I do appreciate the humour (that’s why I see myself as a Duedist, Erisian, Zen, Toaist, Pagan synthesis). Having spent a while espousing christian platitudes and not really actually feeling them I just got into a little panic about what direction the religion was going in.
:-)
Rev Wendy says
I’m not sure I agree with your Dudework there, Dude, for number 4, I am thinking thy rod and thy johnson may comfort The Dude. As in, jerking off manually.
Other than that, LOVE IT.
Irish Monk says
While we may all still jerk off manually, onanism is one of those things (like parking in handicap zones or being a chronic) that is neither discouraged nor encouraged by the church.

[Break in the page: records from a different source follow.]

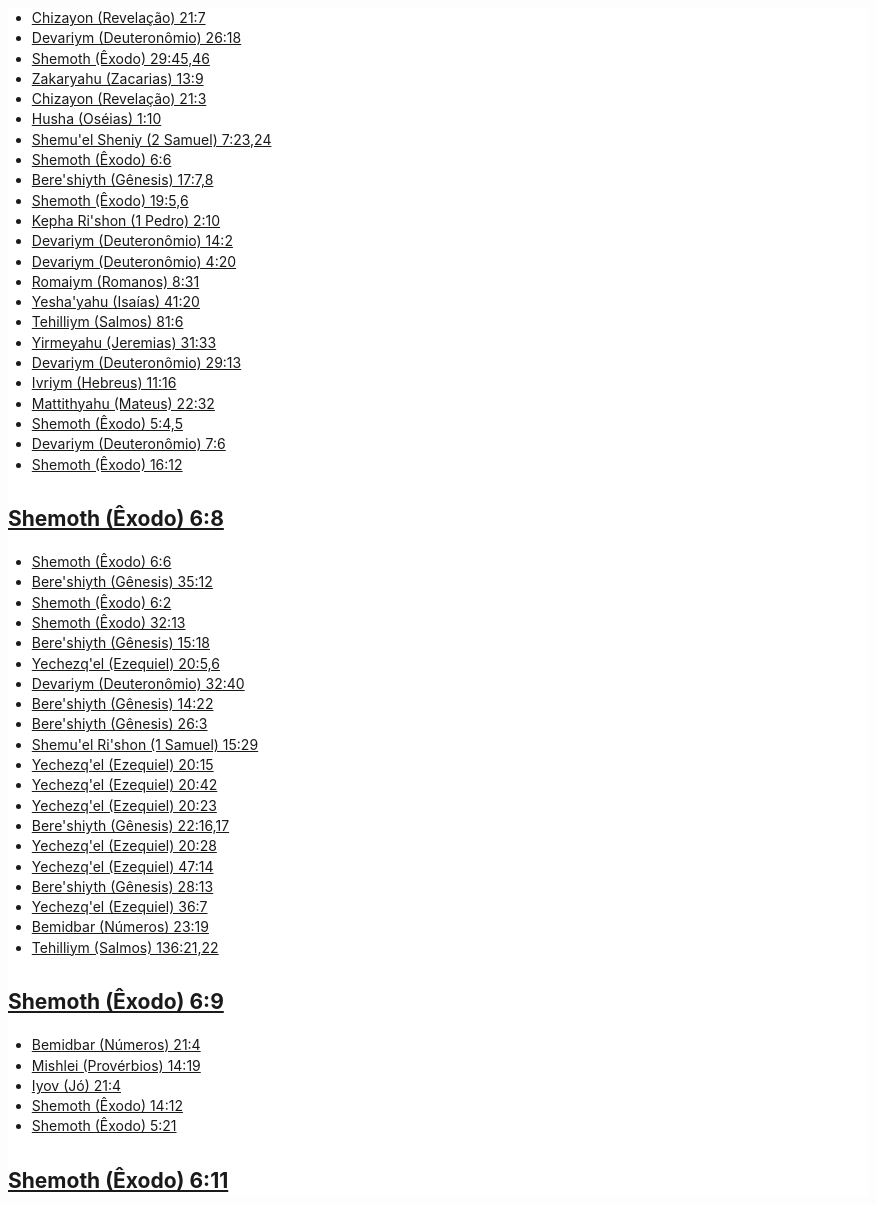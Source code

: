 - [Chizayon (Revelação) 21:7](https://bible.ozzuu.com/pt_yah/Rev/21#7)
- [Devariym (Deuteronômio) 26:18](https://bible.ozzuu.com/pt_yah/Deu/26#18)
- [Shemoth (Êxodo) 29:45,46](https://bible.ozzuu.com/pt_yah/Exo/29#45)
- [Zakaryahu (Zacarias) 13:9](https://bible.ozzuu.com/pt_yah/Zec/13#9)
- [Chizayon (Revelação) 21:3](https://bible.ozzuu.com/pt_yah/Rev/21#3)
- [Husha (Oséias) 1:10](https://bible.ozzuu.com/pt_yah/Hos/1#10)
- [Shemu'el Sheniy (2 Samuel) 7:23,24](https://bible.ozzuu.com/pt_yah/2Sm/7#23)
- [Shemoth (Êxodo) 6:6](https://bible.ozzuu.com/pt_yah/Exo/6#6)
- [Bere'shiyth (Gênesis) 17:7,8](https://bible.ozzuu.com/pt_yah/Gen/17#7)
- [Shemoth (Êxodo) 19:5,6](https://bible.ozzuu.com/pt_yah/Exo/19#5)
- [Kepha Ri'shon (1 Pedro) 2:10](https://bible.ozzuu.com/pt_yah/1Pe/2#10)
- [Devariym (Deuteronômio) 14:2](https://bible.ozzuu.com/pt_yah/Deu/14#2)
- [Devariym (Deuteronômio) 4:20](https://bible.ozzuu.com/pt_yah/Deu/4#20)
- [Romaiym (Romanos) 8:31](https://bible.ozzuu.com/pt_yah/Rom/8#31)
- [Yesha'yahu (Isaías) 41:20](https://bible.ozzuu.com/pt_yah/Isa/41#20)
- [Tehilliym (Salmos) 81:6](https://bible.ozzuu.com/pt_yah/Psa/81#6)
- [Yirmeyahu (Jeremias) 31:33](https://bible.ozzuu.com/pt_yah/Jer/31#33)
- [Devariym (Deuteronômio) 29:13](https://bible.ozzuu.com/pt_yah/Deu/29#13)
- [Ivriym (Hebreus) 11:16](https://bible.ozzuu.com/pt_yah/Heb/11#16)
- [Mattithyahu (Mateus) 22:32](https://bible.ozzuu.com/pt_yah/Mat/22#32)
- [Shemoth (Êxodo) 5:4,5](https://bible.ozzuu.com/pt_yah/Exo/5#4)
- [Devariym (Deuteronômio) 7:6](https://bible.ozzuu.com/pt_yah/Deu/7#6)
- [Shemoth (Êxodo) 16:12](https://bible.ozzuu.com/pt_yah/Exo/16#12)
<h2 id="8"><a href="https://bible.ozzuu.com/pt_yah/Exo/6#8" target="_blank">Shemoth (Êxodo) 6:8</a></h2>

- [Shemoth (Êxodo) 6:6](https://bible.ozzuu.com/pt_yah/Exo/6#6)
- [Bere'shiyth (Gênesis) 35:12](https://bible.ozzuu.com/pt_yah/Gen/35#12)
- [Shemoth (Êxodo) 6:2](https://bible.ozzuu.com/pt_yah/Exo/6#2)
- [Shemoth (Êxodo) 32:13](https://bible.ozzuu.com/pt_yah/Exo/32#13)
- [Bere'shiyth (Gênesis) 15:18](https://bible.ozzuu.com/pt_yah/Gen/15#18)
- [Yechezq'el (Ezequiel) 20:5,6](https://bible.ozzuu.com/pt_yah/Eze/20#5)
- [Devariym (Deuteronômio) 32:40](https://bible.ozzuu.com/pt_yah/Deu/32#40)
- [Bere'shiyth (Gênesis) 14:22](https://bible.ozzuu.com/pt_yah/Gen/14#22)
- [Bere'shiyth (Gênesis) 26:3](https://bible.ozzuu.com/pt_yah/Gen/26#3)
- [Shemu'el Ri'shon (1 Samuel) 15:29](https://bible.ozzuu.com/pt_yah/1Sm/15#29)
- [Yechezq'el (Ezequiel) 20:15](https://bible.ozzuu.com/pt_yah/Eze/20#15)
- [Yechezq'el (Ezequiel) 20:42](https://bible.ozzuu.com/pt_yah/Eze/20#42)
- [Yechezq'el (Ezequiel) 20:23](https://bible.ozzuu.com/pt_yah/Eze/20#23)
- [Bere'shiyth (Gênesis) 22:16,17](https://bible.ozzuu.com/pt_yah/Gen/22#16)
- [Yechezq'el (Ezequiel) 20:28](https://bible.ozzuu.com/pt_yah/Eze/20#28)
- [Yechezq'el (Ezequiel) 47:14](https://bible.ozzuu.com/pt_yah/Eze/47#14)
- [Bere'shiyth (Gênesis) 28:13](https://bible.ozzuu.com/pt_yah/Gen/28#13)
- [Yechezq'el (Ezequiel) 36:7](https://bible.ozzuu.com/pt_yah/Eze/36#7)
- [Bemidbar (Números) 23:19](https://bible.ozzuu.com/pt_yah/Num/23#19)
- [Tehilliym (Salmos) 136:21,22](https://bible.ozzuu.com/pt_yah/Psa/136#21)
<h2 id="9"><a href="https://bible.ozzuu.com/pt_yah/Exo/6#9" target="_blank">Shemoth (Êxodo) 6:9</a></h2>

- [Bemidbar (Números) 21:4](https://bible.ozzuu.com/pt_yah/Num/21#4)
- [Mishlei (Provérbios) 14:19](https://bible.ozzuu.com/pt_yah/Pro/14#19)
- [Iyov (Jó) 21:4](https://bible.ozzuu.com/pt_yah/Job/21#4)
- [Shemoth (Êxodo) 14:12](https://bible.ozzuu.com/pt_yah/Exo/14#12)
- [Shemoth (Êxodo) 5:21](https://bible.ozzuu.com/pt_yah/Exo/5#21)
<h2 id="11"><a href="https://bible.ozzuu.com/pt_yah/Exo/6#11" target="_blank">Shemoth (Êxodo) 6:11</a></h2>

Are you suggested that, even though it wasn’t about fun and games, Maude wasn’t comforted by the Dude’s rod? She likes it too
The Dudely Lama says
Also, that whole literal connection thing, man… Just as the Dude’s rod comforts Maude almighty, so does her strong vagina comfort the Dude. That’s the way the whole durn human romantic comedy perpetuates itself. But I think this should be read as a yin yang thing, not a physical genitalia reference.
Still, what about appending that one to read:
“thy rod and thy johnson they comfort Our Special Lady, when not being jerked off manually.”
or
“thy rod and thy johnson they comfort Our Special Lady. That and a pair of testicles.”
Votes?
The Dudely Lama says
or
thy rod and thy johnson they comfort the strong vagina of Our Special Lady.
The Dudely Lama says
or “Thy rod and thy johnson are still jerked off manually, and give comfort to Our Special Lady.”
Irish Monk says
My biased vote is that is it flows fine as is, even though that part already has twice as many syllables as the King James does. Any more and the cadence will be all fucked up.
Besides, the strength of Her commendable vagina not the issue here. Am I wrong?
Rev. AF says
I vote for this one: “thy rod and thy johnson they comfort Our Special Lady. That and a pair of testicles.”
Btw they should comfort also Lady Friends.